Though its spec and the people who have worked on it should speak for it, they don't.
The non-mechanical elements are dealt with on gomog here. The article was requested and used by Tudor Motors to act as their public example of what they could do.
Kevin is an amazing guy. He just retired a couple of months ago after some years as a private race car preparer for a single client.
Tim Ayres is a VERY fine fellow, but I have never heard him promoted as Plus 8 expert
at this level.

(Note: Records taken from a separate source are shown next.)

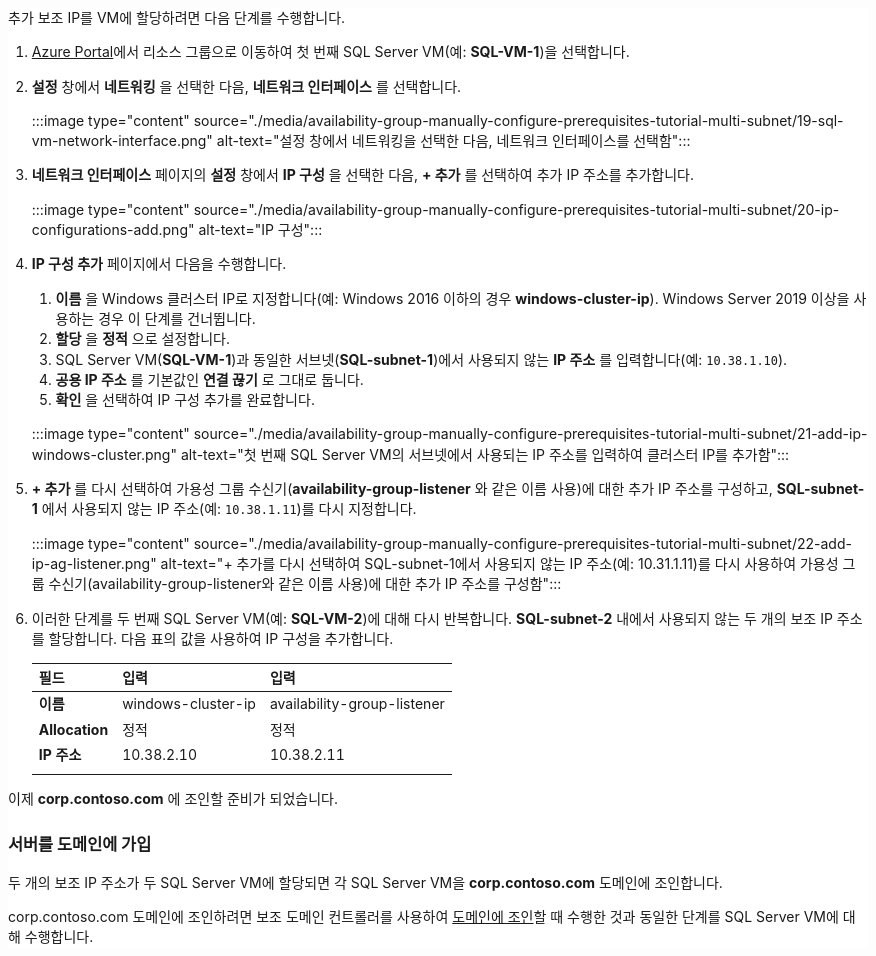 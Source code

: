 추가 보조 IP를 VM에 할당하려면 다음 단계를 수행합니다. 

1. [Azure Portal](https://portal.azure.com/)에서 리소스 그룹으로 이동하여 첫 번째 SQL Server VM(예: **SQL-VM-1**)을 선택합니다. 
1. **설정** 창에서 **네트워킹** 을 선택한 다음, **네트워크 인터페이스** 를 선택합니다. 

    :::image type="content" source="./media/availability-group-manually-configure-prerequisites-tutorial-multi-subnet/19-sql-vm-network-interface.png" alt-text="설정 창에서 네트워킹을 선택한 다음, 네트워크 인터페이스를 선택함":::

1. **네트워크 인터페이스** 페이지의 **설정** 창에서 **IP 구성** 을 선택한 다음, **+ 추가** 를 선택하여 추가 IP 주소를 추가합니다. 

    :::image type="content" source="./media/availability-group-manually-configure-prerequisites-tutorial-multi-subnet/20-ip-configurations-add.png" alt-text="IP 구성":::

1. **IP 구성 추가** 페이지에서 다음을 수행합니다. 
   1. **이름** 을 Windows 클러스터 IP로 지정합니다(예: Windows 2016 이하의 경우 **windows-cluster-ip**). Windows Server 2019 이상을 사용하는 경우 이 단계를 건너뜁니다.  
   1. **할당** 을 **정적** 으로 설정합니다.
   1. SQL Server VM(**SQL-VM-1**)과 동일한 서브넷(**SQL-subnet-1**)에서 사용되지 않는 **IP 주소** 를 입력합니다(예: `10.38.1.10`). 
   1. **공용 IP 주소** 를 기본값인 **연결 끊기** 로 그대로 둡니다. 
   1. **확인** 을 선택하여 IP 구성 추가를 완료합니다. 

   :::image type="content" source="./media/availability-group-manually-configure-prerequisites-tutorial-multi-subnet/21-add-ip-windows-cluster.png" alt-text="첫 번째 SQL Server VM의 서브넷에서 사용되는 IP 주소를 입력하여 클러스터 IP를 추가함":::

1. **+ 추가** 를 다시 선택하여 가용성 그룹 수신기(**availability-group-listener** 와 같은 이름 사용)에 대한 추가 IP 주소를 구성하고, **SQL-subnet-1** 에서 사용되지 않는 IP 주소(예: `10.38.1.11`)를 다시 지정합니다. 

   :::image type="content" source="./media/availability-group-manually-configure-prerequisites-tutorial-multi-subnet/22-add-ip-ag-listener.png" alt-text="+ 추가를 다시 선택하여 SQL-subnet-1에서 사용되지 않는 IP 주소(예: 10.31.1.11)를 다시 사용하여 가용성 그룹 수신기(availability-group-listener와 같은 이름 사용)에 대한 추가 IP 주소를 구성함":::

1. 이러한 단계를 두 번째 SQL Server VM(예: **SQL-VM-2**)에 대해 다시 반복합니다. **SQL-subnet-2** 내에서 사용되지 않는 두 개의 보조 IP 주소를 할당합니다. 다음 표의 값을 사용하여 IP 구성을 추가합니다. 

   
    | **필드** | 입력 | 입력 | 
    | --- | --- | --- |
    | **이름** |windows-cluster-ip | availability-group-listener |
    | **Allocation** | 정적 | 정적 |
    | **IP 주소** | 10.38.2.10 | 10.38.2.11 | 
    |  |  |  |

이제 **corp.contoso.com** 에 조인할 준비가 되었습니다. 

### <a name="join-the-servers-to-the-domain"></a>서버를 도메인에 가입

두 개의 보조 IP 주소가 두 SQL Server VM에 할당되면 각 SQL Server VM을 **corp.contoso.com** 도메인에 조인합니다. 

corp.contoso.com 도메인에 조인하려면 보조 도메인 컨트롤러를 사용하여 [도메인에 조인](#join-the-domain)할 때 수행한 것과 동일한 단계를 SQL Server VM에 대해 수행합니다. 
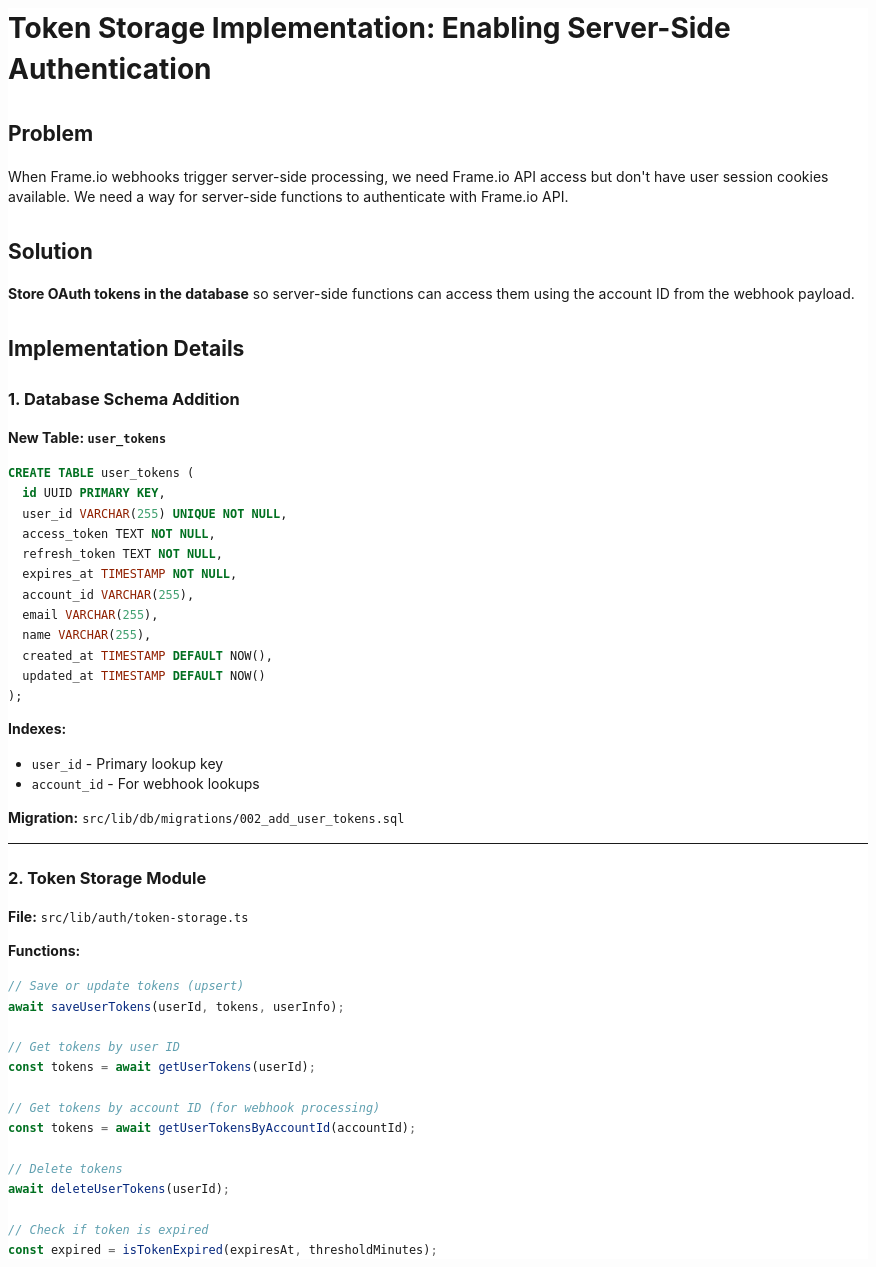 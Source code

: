 # Token Storage Implementation: Enabling Server-Side Authentication

## Problem

When Frame.io webhooks trigger server-side processing, we need Frame.io API access but don't have user session cookies available. We need a way for server-side functions to authenticate with Frame.io API.

## Solution

**Store OAuth tokens in the database** so server-side functions can access them using the account ID from the webhook payload.

## Implementation Details

### 1. Database Schema Addition

**New Table: `user_tokens`**

```sql
CREATE TABLE user_tokens (
  id UUID PRIMARY KEY,
  user_id VARCHAR(255) UNIQUE NOT NULL,
  access_token TEXT NOT NULL,
  refresh_token TEXT NOT NULL,
  expires_at TIMESTAMP NOT NULL,
  account_id VARCHAR(255),
  email VARCHAR(255),
  name VARCHAR(255),
  created_at TIMESTAMP DEFAULT NOW(),
  updated_at TIMESTAMP DEFAULT NOW()
);
```

**Indexes:**
- `user_id` - Primary lookup key
- `account_id` - For webhook lookups

**Migration:** `src/lib/db/migrations/002_add_user_tokens.sql`

---

### 2. Token Storage Module

**File:** `src/lib/auth/token-storage.ts`

**Functions:**

```typescript
// Save or update tokens (upsert)
await saveUserTokens(userId, tokens, userInfo);

// Get tokens by user ID  
const tokens = await getUserTokens(userId);

// Get tokens by account ID (for webhook processing)
const tokens = await getUserTokensByAccountId(accountId);

// Delete tokens
await deleteUserTokens(userId);

// Check if token is expired
const expired = isTokenExpired(expiresAt, thresholdMinutes);
``` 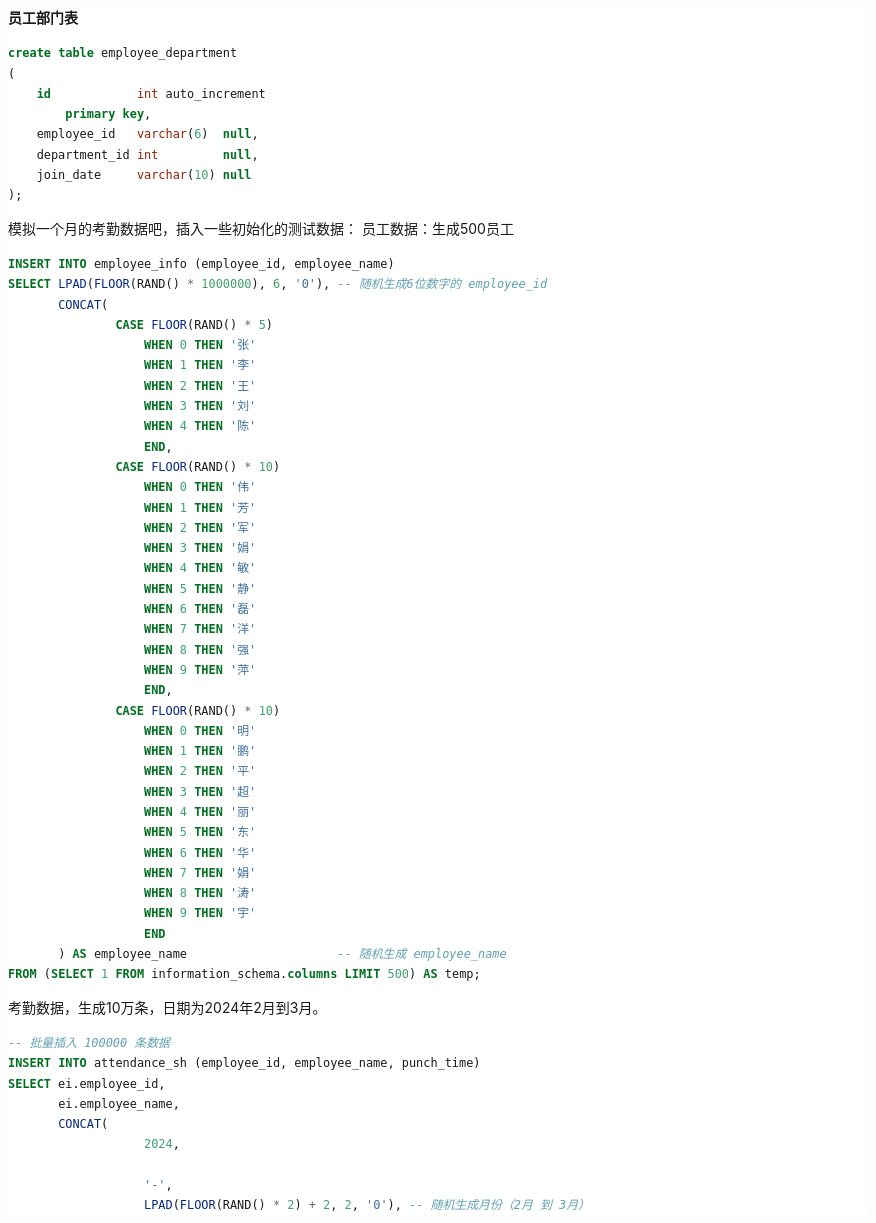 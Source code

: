 **员工部门表**
```sql
create table employee_department
(
    id            int auto_increment
        primary key,
    employee_id   varchar(6)  null,
    department_id int         null,
    join_date     varchar(10) null
);
```

模拟一个月的考勤数据吧，插入一些初始化的测试数据：
员工数据：生成500员工
```sql
INSERT INTO employee_info (employee_id, employee_name)
SELECT LPAD(FLOOR(RAND() * 1000000), 6, '0'), -- 随机生成6位数字的 employee_id
       CONCAT(
               CASE FLOOR(RAND() * 5)
                   WHEN 0 THEN '张'
                   WHEN 1 THEN '李'
                   WHEN 2 THEN '王'
                   WHEN 3 THEN '刘'
                   WHEN 4 THEN '陈'
                   END,
               CASE FLOOR(RAND() * 10)
                   WHEN 0 THEN '伟'
                   WHEN 1 THEN '芳'
                   WHEN 2 THEN '军'
                   WHEN 3 THEN '娟'
                   WHEN 4 THEN '敏'
                   WHEN 5 THEN '静'
                   WHEN 6 THEN '磊'
                   WHEN 7 THEN '洋'
                   WHEN 8 THEN '强'
                   WHEN 9 THEN '萍'
                   END,
               CASE FLOOR(RAND() * 10)
                   WHEN 0 THEN '明'
                   WHEN 1 THEN '鹏'
                   WHEN 2 THEN '平'
                   WHEN 3 THEN '超'
                   WHEN 4 THEN '丽'
                   WHEN 5 THEN '东'
                   WHEN 6 THEN '华'
                   WHEN 7 THEN '娟'
                   WHEN 8 THEN '涛'
                   WHEN 9 THEN '宇'
                   END
       ) AS employee_name                     -- 随机生成 employee_name
FROM (SELECT 1 FROM information_schema.columns LIMIT 500) AS temp;

```
考勤数据，生成10万条，日期为2024年2月到3月。
```sql
-- 批量插入 100000 条数据
INSERT INTO attendance_sh (employee_id, employee_name, punch_time)
SELECT ei.employee_id,   
       ei.employee_name,
       CONCAT(
                   2024, 

                   '-',
                   LPAD(FLOOR(RAND() * 2) + 2, 2, '0'), -- 随机生成月份（2月 到 3月）

```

In fact, when it was enjoying its first long test run in 2006
(I bought the car used in 2005), it was taken to tiny pieces over that winter you were one of the first to see it when I invited you to the eMog weekend at the Elms Hotel in 2006. I used to call it Humpty Dumpty on eMog. Remember now? If you had read the spec I don't think you would not have made the comments you have in your post below.
Asa short list, the vehicle was totally disassembled and put back together with 2006 brake hydraulics. Caparo installed their last and best calipers in 2008. It has Porterfield pads and shoes at all corners, the best such stuff I have ever tried and I have tried everything. It has privately sourced GME 4 leaf rear springs and a Mulberry front end, with his springs and roller bearings. It rides on Rutherdord AVOs back and front. The LR Rover engine type was personal decision. I build my Morgans for the environment and usage I intend to use them. The present engine was new when installed in 2007, a UK military lower compression 4.6. I was tired of the higher compression original 3.5 engine stumbling with the dubious petrol quality one found in backroads Europe (We dislike autoroute/autobahn/autostrasse/motorway/interstate driving). Yet I wanted a bit more power and flexibility than stock. Low down torque allows one to cruise at 45 mph in 5th. (soundless!) I installed a Piper fast road cam, Superflare trumpets, and the bigger and adjustable Jaguar flapper AFM with an (also adjustable) FSE fuel pressure regulator, all of which more than compensate for the 8.5 compression as can be seen from the bhp indicted...6% more than LR 4.6 stock/. Stage One heads. The car can be tweaked in minute from 230bhp to 252bhp but no one with it now could do that without speaking with me for 5 minutes. It has a late 1999 R380, made after the modification early that year corrected some sad features of R380s made before. When I rebuilt the cdn car, I installed the very last R380 made (from John Ea;es) and rebuilt/sent the older 1999 one to the UK into this car.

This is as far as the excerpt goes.